At least 71 civilians were killed in Yemen in airstrikes carried out by the Saudi Arabia-led military coalition against Houthi rebels over a 48-hour period, Al Jazeera reported on Monday.

On Sunday, at least 48 civilians, including 11 children, were killed in 51 air strikes across the country, the Houthi-run Saba news agency reported. On Monday, at least 11 people, including three children, were killed in the Capital city of Sana’a. There were casualties from other parts of the region too.

Abdul Malek al-Fadhl, a pro-Houthi activist, said the coalition raids on Monday had targeted the home of Mohammed al-Raimi, a local Houthi leader in a residential neighbourhood to the west of Sana’a. An unidentified official at the hospital in Dhamar told the Turkish Anadolu Agency that the warplanes had also targeted a Houthi-run government building in the southwestern city of Dhamar.

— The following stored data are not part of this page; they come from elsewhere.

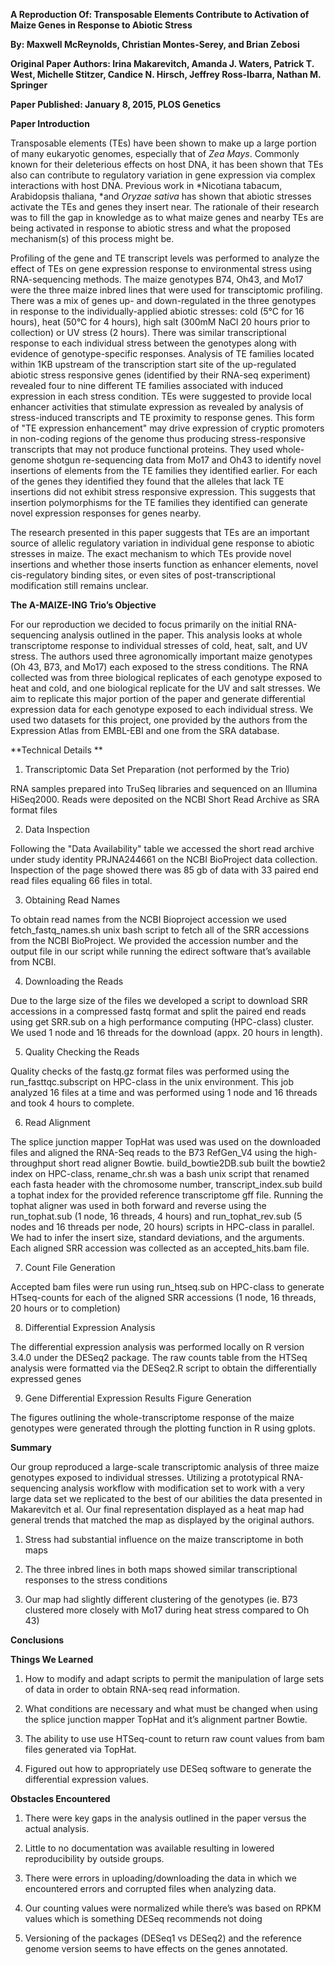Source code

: **A Reproduction Of: Transposable Elements Contribute to Activation of Maize Genes in Response to Abiotic Stress**

**By: Maxwell McReynolds, Christian Montes-Serey, and Brian Zebosi**

**Original Paper Authors: Irina Makarevitch, Amanda J. Waters, Patrick T. West, Michelle Stitzer, Candice N. Hirsch, Jeffrey Ross-Ibarra, Nathan M. Springer**

**Paper Published: January 8, 2015, PLOS Genetics**

**Paper Introduction**

Transposable elements (TEs) have been shown to make up a large portion of many eukaryotic genomes, especially that of *Zea Mays*.  Commonly known for their deleterious effects on host DNA, it has been shown that TEs also can contribute to regulatory variation in gene expression via complex interactions with host DNA. Previous work in *Nicotiana tabacum, Arabidopsis thaliana, *and *Oryzae sativa* has shown that abiotic stresses activate the TEs and genes they insert near.  The rationale of their research was to fill the gap in knowledge as to what maize genes and nearby TEs are being activated in response to abiotic stress and what the proposed mechanism(s) of this process might be. 

Profiling of the gene and TE transcript levels was performed to analyze the effect of TEs on gene expression response to environmental stress using RNA-sequencing methods. The maize genotypes B74, Oh43, and Mo17 were the three maize inbred lines that were used for transciptomic profiling. There was a mix of genes up- and down-regulated in the three genotypes in response to the individually-applied abiotic stresses: cold (5°C for 16 hours), heat (50°C for 4 hours), high salt (300mM NaCl 20 hours prior to collection) or UV stress (2 hours). There was similar transcriptional response to each individual stress between the genotypes along with evidence of genotype-specific responses.  Analysis of TE families located within 1KB upstream of the transcription start site of the up-regulated abiotic stress responsive genes (identified by their RNA-seq experiment) revealed four to nine different TE families associated with induced expression in each stress condition. TEs were suggested to provide local enhancer activities that stimulate expression as revealed by analysis of stress-induced transcripts and TE proximity to response genes. This form of "TE expression enhancement" may drive expression of cryptic promoters in non-coding regions of the genome thus producing stress-responsive transcripts that may not produce functional proteins. They used whole-genome shotgun re-sequencing data from Mo17 and Oh43 to identify novel insertions of elements from the TE families they identified earlier.  For each of the genes they identified they found that the alleles that lack TE insertions did not exhibit stress responsive expression.  This suggests that insertion polymorphisms for the TE families they identified can generate novel expression responses for genes nearby. 

The research presented in this paper suggests that TEs are an important source of allelic regulatory variation in individual gene response to abiotic stresses in maize.  The exact mechanism to which TEs provide novel insertions and whether those inserts function as enhancer elements, novel cis-regulatory binding sites, or even sites of post-transcriptional modification still remains unclear.

**The A-MAIZE-ING Trio’s Objective**

For our reproduction we decided to focus primarily on the initial RNA-sequencing analysis outlined in the paper.  This analysis looks at whole transcriptome response to individual stresses of cold, heat, salt, and UV stress.  The authors used three agronomically important maize genotypes (Oh 43, B73, and Mo17) each exposed to the stress conditions.  The RNA collected was from three biological replicates of each genotype exposed to heat and cold, and one biological replicate for the UV and salt stresses.  We aim to replicate this major portion of the paper and generate differential expression data for each genotype exposed to each individual stress.  We used two datasets for this project, one provided by the authors from the Expression Atlas from EMBL-EBI and one from the SRA database.

**Technical Details **

1. Transcriptomic Data Set Preparation (not performed by the Trio)

RNA samples prepared into TruSeq libraries and sequenced on an Illumina HiSeq2000.  Reads were deposited on the NCBI Short Read Archive as SRA format files

2. Data Inspection

Following the "Data Availability" table we accessed the short read archive under study identity PRJNA244661 on the NCBI BioProject data collection.  Inspection of the page showed there was 85 gb of data with 33 paired end read files equaling 66 files in total. 

3. Obtaining Read Names

To obtain read names from the NCBI Bioproject accession we used fetch_fastq_names.sh unix bash script to fetch all of the SRR accessions from the NCBI BioProject.  We provided the accession number and the output file in our script while running the edirect software that’s available from NCBI. 

4. Downloading the Reads

Due to the large size of the files we developed a script to download SRR accessions in a compressed fastq format and split the paired end reads using get SRR.sub on a high performance computing (HPC-class) cluster.  We used 1 node and 16 threads for the download (appx. 20 hours in length).

5. Quality Checking the Reads 

Quality checks of the fastq.gz format files was performed using the run_fasttqc.subscript on HPC-class in the unix environment.  This job analyzed 16 files at a time and was performed using 1 node and 16 threads and took 4 hours to complete. 

6. Read Alignment

The splice junction mapper TopHat was used was used on the downloaded files and aligned the RNA-Seq reads to the B73 RefGen_V4 using the high-throughput short read aligner Bowtie. build_bowtie2DB.sub built the bowtie2 index on HPC-class, rename_chr.sh was a bash unix script that renamed each fasta header with the chromosome number, transcript_index.sub build a tophat index for the provided reference transcriptome gff file.  Running the tophat aligner was used in both forward and reverse using the run_tophat.sub (1 node, 16 threads, 4 hours) and run_tophat_rev.sub (5 nodes and 16 threads per node, 20 hours) scripts in HPC-class in parallel. We had to infer the insert size, standard deviations, and the arguments.  Each aligned SRR accession was collected as an accepted_hits.bam file.  

7. Count File Generation 

Accepted bam files were run using run_htseq.sub on HPC-class to generate HTseq-counts for each of the aligned SRR accessions (1 node, 16 threads, 20 hours or to completion)

8.  Differential Expression Analysis 

The differential expression analysis was performed locally on R version 3.4.0 under the DESeq2 package.  The raw counts table from the HTSeq analysis were formatted via the DESeq2.R script to obtain the differentially expressed genes

9.  Gene Differential Expression Results Figure Generation

The figures outlining the whole-transcriptome response of the maize genotypes were generated through the plotting function in R using gplots.

**Summary**

Our group reproduced a large-scale transcriptomic analysis of three maize genotypes exposed to individual stresses.  Utilizing a prototypical RNA-sequencing analysis workflow with modification set to work with a very large data set we replicated to the best of our abilities the data presented in Makarevitch et al.  Our final representation displayed as a heat map had general trends that matched the map as displayed by the original authors. 

1. Stress had substantial influence on the maize transcriptome in both maps

2. The three inbred lines in both maps showed similar transcriptional responses to the stress conditions 

3. Our map had slightly different clustering of the genotypes (ie. B73 clustered more closely with Mo17 during heat stress compared to Oh 43)

**Conclusions**

**Things We Learned**

1. How to modify and adapt scripts to permit the manipulation of large sets of data in order to obtain RNA-seq read information.

2. What conditions are necessary and what must be changed when using the splice junction mapper TopHat and it’s alignment partner Bowtie.

3. The ability to use use HTSeq-count to return raw count values from bam files generated via TopHat.

4. Figured out how to appropriately use DESeq software to generate the differential expression values.

**Obstacles Encountered**

1. There were key gaps in the analysis outlined in the paper versus the actual analysis. 

2. Little to no documentation was available resulting in lowered reproducibility by outside groups.

3. There were errors in uploading/downloading the data in which we encountered errors and corrupted files when analyzing data.

4. Our counting values were normalized while there’s was based on RPKM values which is something DESeq recommends not doing

5. Versioning of the packages (DESeq1 vs DESeq2) and the reference genome version seems to have effects on the genes annotated.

Airstrikes by the coalition have killed at least 136 civilians since December 6, United Nations Human Rights Spokesperson Rupert Colville had said on December 19.

Yemen has been torn apart by a civil war since 2014 when the Houthis overran much of the country, including capital Sana’a, and deposed President Abdrabbuh Mansur Hadi. In 2015, Saudi Arabia and its Arab allies launched a military campaign to wrest back control of the country and capture back the territory under the control of the Houthis.